#### What the exercise asks:
An exact reproduction of all the data is needed, with no images in it.

#### Records

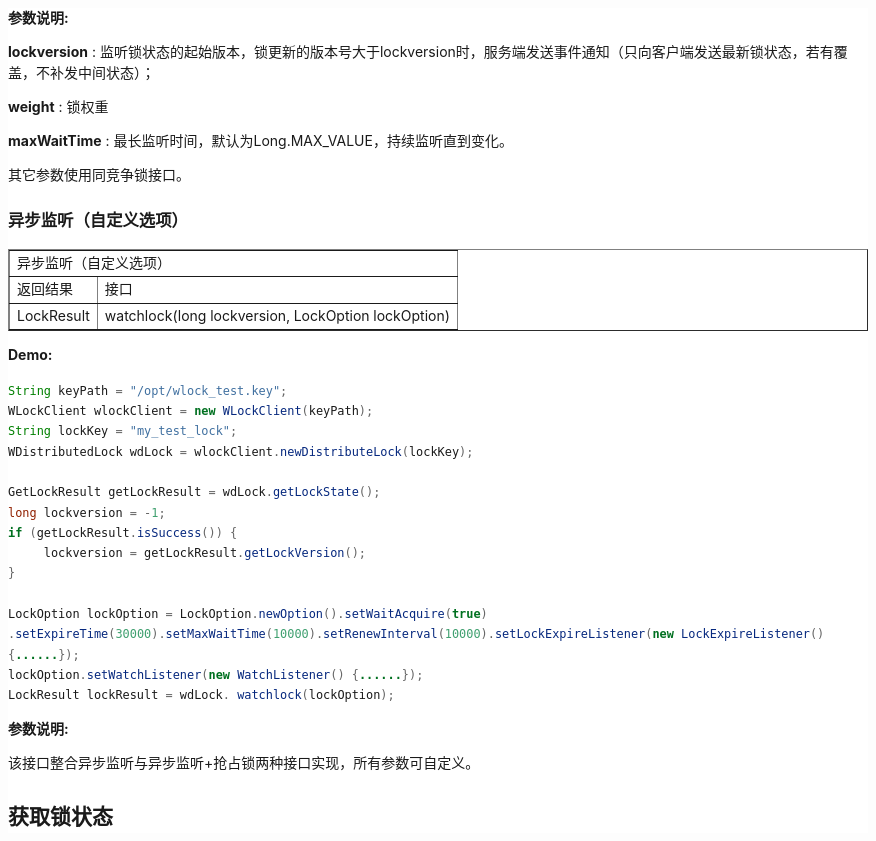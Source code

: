 **参数说明:**

**lockversion** : 监听锁状态的起始版本，锁更新的版本号大于lockversion时，服务端发送事件通知（只向客户端发送最新锁状态，若有覆盖，不补发中间状态）；

**weight** :  锁权重

**maxWaitTime** : 最长监听时间，默认为Long.MAX_VALUE，持续监听直到变化。

其它参数使用同竞争锁接口。




### 异步监听（自定义选项）

<table border="异步监听（自定义选项）">
    <tr>
        <td colspan="2">异步监听（自定义选项）</td>
    </tr>
    <tr>
        <td>返回结果</td>
        <td>接口</td>
    </tr>
    <tr>
        <td>LockResult</td>
        <td>watchlock(long lockversion, LockOption lockOption)</td>
    </tr>
</table>


**Demo:**

```java
String keyPath = "/opt/wlock_test.key";
WLockClient wlockClient = new WLockClient(keyPath);
String lockKey = "my_test_lock";
WDistributedLock wdLock = wlockClient.newDistributeLock(lockKey);

GetLockResult getLockResult = wdLock.getLockState();
long lockversion = -1;
if (getLockResult.isSuccess()) {
	 lockversion = getLockResult.getLockVersion();
}

LockOption lockOption = LockOption.newOption().setWaitAcquire(true)
.setExpireTime(30000).setMaxWaitTime(10000).setRenewInterval(10000).setLockExpireListener(new LockExpireListener(){......});
lockOption.setWatchListener(new WatchListener() {......});
LockResult lockResult = wdLock. watchlock(lockOption);
```

**参数说明:**

该接口整合异步监听与异步监听+抢占锁两种接口实现，所有参数可自定义。




## 获取锁状态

########

#### Task output:
Source code

: **参数说明:**

**lockversion** : 监听锁状态的起始版本，锁更新的版本号大于lockversion时，服务端发送事件通知（只向客户端发送最新锁状态，若有覆盖，不补发中间状态）；

**weight** :  锁权重

**maxWaitTime** : 最长监听时间，默认为Long.MAX_VALUE，持续监听直到变化。

其它参数使用同竞争锁接口。




### 异步监听（自定义选项）

<table border="异步监听（自定义选项）">
    <tr>
        <td colspan="2">异步监听（自定义选项）</td>
    </tr>
    <tr>
        <td>返回结果</td>
        <td>接口</td>
    </tr>
    <tr>
        <td>LockResult</td>
        <td>watchlock(long lockversion, LockOption lockOption)</td>
    </tr>
</table>


**Demo:**

```java
String keyPath = "/opt/wlock_test.key";
WLockClient wlockClient = new WLockClient(keyPath);
String lockKey = "my_test_lock";
WDistributedLock wdLock = wlockClient.newDistributeLock(lockKey);

GetLockResult getLockResult = wdLock.getLockState();
long lockversion = -1;
if (getLockResult.isSuccess()) {
	 lockversion = getLockResult.getLockVersion();
}

LockOption lockOption = LockOption.newOption().setWaitAcquire(true)
.setExpireTime(30000).setMaxWaitTime(10000).setRenewInterval(10000).setLockExpireListener(new LockExpireListener(){......});
lockOption.setWatchListener(new WatchListener() {......});
LockResult lockResult = wdLock. watchlock(lockOption);
```

**参数说明:**

该接口整合异步监听与异步监听+抢占锁两种接口实现，所有参数可自定义。




## 获取锁状态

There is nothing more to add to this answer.